Dan Conlin is a maritime historian and museum curator in Halifax, Nova Scotia.

Born in Berwick, Nova Scotia, he received a Bachelor of Journalism degree with a concentration in History from Carleton University in Ottawa, Ontario in 1986. Conlin worked at the Canadian Broadcasting Corporation, mainly in Radio with CBC Ottawa but also at CBC Television in Halifax and As It Happens in Toronto. He also did two volunteer postings overseas as a teacher in Swaziland in 1989 and an archaeological field worker in Namibia in 1993. He returned home to Nova Scotia in 1994 and earned a master's degree in history at Saint Mary's University in Halifax in 1996 with a thesis entitled "A Private War in the Caribbean Nova Scotia Privateering, 1793-1805". Conlin became Curator of Marine History at the Maritime Museum of the Atlantic in 1997. He curated and wrote the museum's permanent Titanic exhibit and temporary exhibits such as St. Louis: Ship of Fate. Conlin at one time also taught one credit course in the Atlantic Canada Studies department at Saint Mary's University. He is a contributor to the Oxford Companion to Canadian History and is most recently author of the 96-page monograph Pirates of the Atlantic: Robbery, murder and mayhem off the Canadian East Coast.

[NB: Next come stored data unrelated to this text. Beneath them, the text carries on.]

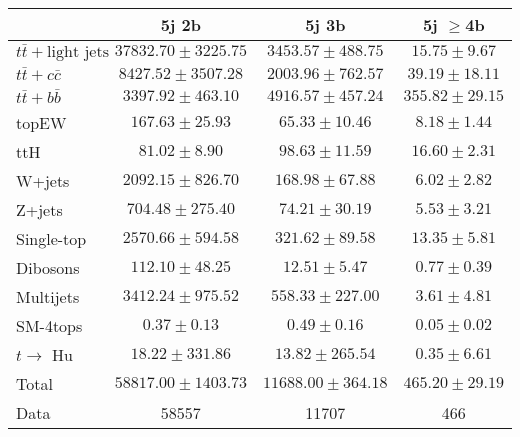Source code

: \begin{table}
\begin{center}
  \begin{tabular}{ | l |  c |  c |  c | }
    \hline \hline 
     & 5j 2b  & 5j 3b  & 5j $\geq$4b  \\ 
    \hline 
     $t\bar{t}+\text{light jets}$  &   $ 37832.70 \pm 3225.75 $ &   $ 3453.57 \pm 488.75 $ &   $ 15.75 \pm 9.67 $ \\ 
     $t\bar{t}+c\bar{c}$  &   $ 8427.52 \pm 3507.28 $ &   $ 2003.96 \pm 762.57 $ &   $ 39.19 \pm 18.11 $ \\ 
     $t\bar{t}+b\bar{b}$  &   $ 3397.92 \pm 463.10 $ &   $ 4916.57 \pm 457.24 $ &   $ 355.82 \pm 29.15 $ \\ 
    topEW  &   $ 167.63 \pm 25.93 $ &   $ 65.33 \pm 10.46 $ &   $ 8.18 \pm 1.44 $ \\ 
    ttH  &   $ 81.02 \pm 8.90 $ &   $ 98.63 \pm 11.59 $ &   $ 16.60 \pm 2.31 $ \\ 
    W+jets  &   $ 2092.15 \pm 826.70 $ &   $ 168.98 \pm 67.88 $ &   $ 6.02 \pm 2.82 $ \\ 
    Z+jets  &   $ 704.48 \pm 275.40 $ &   $ 74.21 \pm 30.19 $ &   $ 5.53 \pm 3.21 $ \\ 
    Single-top  &   $ 2570.66 \pm 594.58 $ &   $ 321.62 \pm 89.58 $ &   $ 13.35 \pm 5.81 $ \\ 
    Dibosons  &   $ 112.10 \pm 48.25 $ &   $ 12.51 \pm 5.47 $ &   $ 0.77 \pm 0.39 $ \\ 
    Multijets  &   $ 3412.24 \pm 975.52 $ &   $ 558.33 \pm 227.00 $ &   $ 3.61 \pm 4.81 $ \\ 
    SM-4tops  &   $ 0.37 \pm 0.13 $ &   $ 0.49 \pm 0.16 $ &   $ 0.05 \pm 0.02 $ \\ 
     $t\rightarrow$ Hu  &   $ 18.22 \pm 331.86 $ &   $ 13.82 \pm 265.54 $ &   $ 0.35 \pm 6.61 $ \\ 
    Total  &   $ 58817.00 \pm 1403.73 $ &   $ 11688.00 \pm 364.18 $ &   $ 465.20 \pm 29.19 $ \\ 
    \hline 
    Data  & 58557  & 11707  & 466  \\ 
    \hline \hline 
  \end{tabular} 



\end{center}
\end{table}
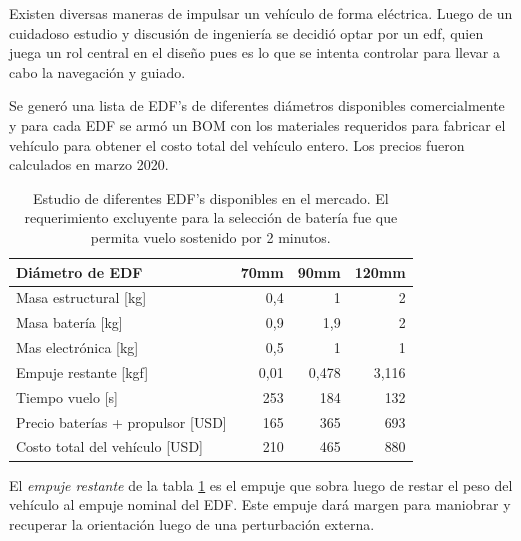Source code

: Existen diversas maneras de impulsar un vehículo de forma eléctrica. Luego de un cuidadoso estudio y discusión de ingeniería se decidió optar por un \gls{edf}, quien juega un rol central en el diseño pues es lo que se intenta controlar para llevar a cabo la navegación y guiado.


\medskip

Se generó una lista de EDF's de diferentes diámetros disponibles comercialmente y para cada EDF se armó un BOM con los materiales requeridos para fabricar el vehículo para obtener el costo total del vehículo entero. Los precios fueron calculados en marzo 2020.

\begin{table}[!ht]
    \centering
    \begin{tabular}{l|r|r|r}
Diámetro de EDF    & \multicolumn{1}{l|}{70mm} & \multicolumn{1}{l|}{90mm} & \multicolumn{1}{l}{120mm} \\ \hline
    Masa estructural {[}kg{]}           & 0,4                       & 1                         & 2                          \\ \hline
    Masa batería       {[}kg{]}         & 0,9                       & 1,9                       & 2                          \\ \hline
    Mas electrónica {[}kg{]}            & 0,5                       & 1                         & 1                          \\ \hline
    Empuje restante {[}kgf{]}           & 0,01                      & 0,478                     & 3,116                      \\ \hline
    Tiempo vuelo {[}s{]}                & 253              & 184              & 132                \\ \hline
    Precio baterías + propulsor {[}USD{]} & 165                   & 365                   & 693                   \\ \hline
    Costo total del vehículo {[}USD{]}               & 210              & 465              & 880                 \\ \hline
    \end{tabular}
    \caption{Estudio de diferentes EDF's disponibles en el mercado. El requerimiento excluyente para la selección de batería fue que permita vuelo sostenido por 2 minutos.}
    \label{tab:edfseleccion}
\end{table}


El \textit{empuje restante} de la tabla \ref{tab:edfseleccion} es el empuje que sobra luego de restar el peso del vehículo al empuje nominal del EDF. Este empuje dará margen para maniobrar y recuperar la orientación luego de una perturbación externa.

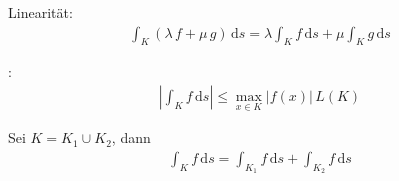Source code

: 
\begin{notice}
  \begin{enum-arab}
    \item Linearität:
    \begin{align*}
      \int_K (\lambda \, f + \mu \, g) \, \mathrm{d}s = \lambda \int_K f \, \mathrm{d}s + \mu \int_K g \, \mathrm{d}s
    \end{align*}
    
    \item {}:
    \begin{align*}
      \left| \int_K f \, \mathrm{d}s \right| \leq \max\limits_{x \in K} |f(x)| \, L(K)
    \end{align*}
    
    \item Sei $K = K_1 \cup K_2$, dann
    \begin{align*}
      \int_K f \, \mathrm{d}s = \int_{K_1} f \, \mathrm{d}s + \int_{K_2} f \, \mathrm{d}s
    \end{align*}
  \end{enum-arab}
\end{notice}

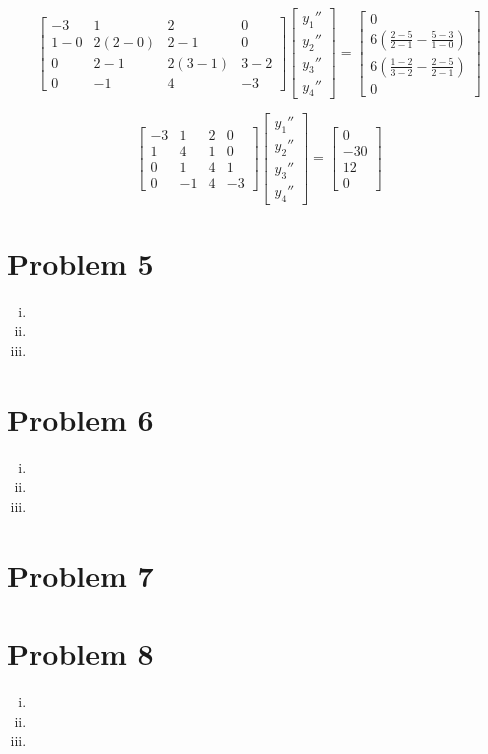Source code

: \documentclass[11pt]{article} %
\begin{document}
$$\begin{bmatrix} -3 & 1 & 2 & 0 \\ 1 - 0 & 2(2 -0) &2 -1 & 0 
		 \\ 0 & 2 - 1 & 2(3 -1) & 3 - 2 \\ 0 &  -1 & 4 & -3
\end{bmatrix}
\begin{bmatrix} y_1'' \\ y_2'' \\ y_3'' \\ y_4'' \end{bmatrix} = 
\begin{bmatrix} 0 \\  6\left( \frac{2 - 5}{2 - 1} - \frac{5-3}{1 - 0} \right) \\ 
			 6\left( \frac{1 - 2}{3 - 2} - \frac{2-5}{2 - 1} \right) \\ 0\end{bmatrix}$$

$$\begin{bmatrix} -3 & 1 & 2 & 0 \\ 1 & 4 &1 & 0 
		 \\ 0 & 1 & 4 & 1 \\  0 &  -1 & 4 & -3
\end{bmatrix}
\begin{bmatrix} y_1'' \\ y_2'' \\ y_3'' \\ y_4'' \end{bmatrix} = 
\begin{bmatrix} 0 \\ -30 \\ 12 \\ 0\end{bmatrix}$$





\section*{Problem 5}
\begin{enumerate}[i.)]
\item
\item
\item
\end{enumerate}
\section*{Problem 6}
\begin{enumerate}[i.)]
\item
\item
\item
\end{enumerate}
\section*{Problem 7}

\section*{Problem 8}
\begin{enumerate}[i.)]
\item
\item
\item
\end{enumerate}
\end{document}
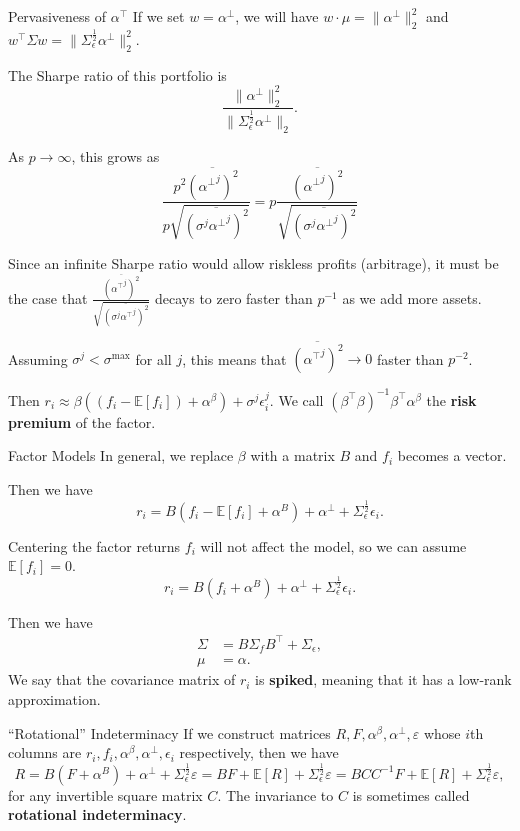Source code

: \documentclass{beamer}
\begin{document}
\begin{frame}{Pervasiveness of $\alpha^\top$}
	If we set $w = \alpha^\bot$, we will have $w\cdot\mu = \|\alpha^\bot\|_2^2$ and $w^\top\Sigma w = \|\Sigma_\epsilon^\frac{1}{2} \alpha^\bot\|_2^2$.

	The Sharpe ratio of this portfolio is
	$$\frac{\|\alpha^\bot\|_2^2}{\|\Sigma_\epsilon^\frac{1}{2}\alpha^\bot\|_2}.$$

	As $p\to\infty$, this grows as
	$$\frac{p^2 \overline{({\alpha^\bot}^j)^2}}{p \sqrt{\overline{(\sigma^j {\alpha^\bot}^j)^2}}} = p \frac{\overline{({\alpha^\bot}^j)^2}}{\sqrt{\overline{(\sigma^j {\alpha^\bot}^j)^2}}} $$

	Since an infinite Sharpe ratio would allow riskless profits (arbitrage), it must be the case that $\frac{\overline{({\alpha^\top}^j)^2}}{\sqrt{\overline{(\sigma^j{\alpha^\top}^j)^2}}}$ decays to zero faster than $p^{-1}$ as we add more assets.

	Assuming $\sigma^j<\sigma^{\max}$ for all $j$, this means that $\overline{({\alpha^\top}^j)^2}\to 0$ faster than $p^{-2}$.

	Then $r_i \approx \beta ((f_i-\mathbb{E}[f_i]) + \alpha^\beta) + \sigma^j\epsilon_i^j$. We call $(\beta^\top \beta)^{-1}\beta^\top\alpha^\beta$ the \textbf{risk premium} of the factor.

\end{frame}

\begin{frame}{Factor Models}
	In general, we replace $\beta$ with a matrix $B$ and $f_i$ becomes a vector.

	Then we have
	$$r_i = B(f_i-\mathbb{E}[f_i] + \alpha^B) + \alpha^\bot + \Sigma_\epsilon^\frac{1}{2}\epsilon_i.$$

	Centering the factor returns $f_i$ will not affect the model, so we can assume $\mathbb{E}[f_i]=0$.
	$$r_i = B(f_i + \alpha^B) + \alpha^\bot + \Sigma_\epsilon^\frac{1}{2}\epsilon_i.$$

	Then we have
	\begin{align*}
		\Sigma	&= B \Sigma_f B^\top + \Sigma_\epsilon,
	\\	\mu	&= \alpha.
	\end{align*}
	We say that the covariance matrix of $r_i$ is \textbf{spiked}, meaning that it has a low-rank approximation.
\end{frame}

\begin{frame}{``Rotational'' Indeterminacy}
	If we construct matrices $R,F,\alpha^\beta,\alpha^\bot,\varepsilon$ whose $i$th columns are $r_i,f_i,\alpha^\beta,\alpha^\bot,\epsilon_i$ respectively, then we have
	$$R = B(F + \alpha^B) + \alpha^\bot + \Sigma_\epsilon^\frac{1}{2}\varepsilon = BF + \mathbb{E}[R] + \Sigma_\epsilon^\frac{1}{2}\varepsilon = BCC^{-1}F + \mathbb{E}[R] + \Sigma_\epsilon^\frac{1}{2}\varepsilon,$$
	for any invertible square matrix $C$. The invariance to $C$ is sometimes called \textbf{rotational indeterminacy}.
\end{frame}
\end{document}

In 2013, he became the curator at the Canadian Museum of Immigration at Pier 21 in Halifax and in 2014 published his second, 134-page monograph War Through the Lens: The Canadian Army Film and Photo Unit 1941-1945, an illustrated history of the Canadian Army Film and Photo Unit, based on oral history interviews he conducted at the journalism department of Carleton University.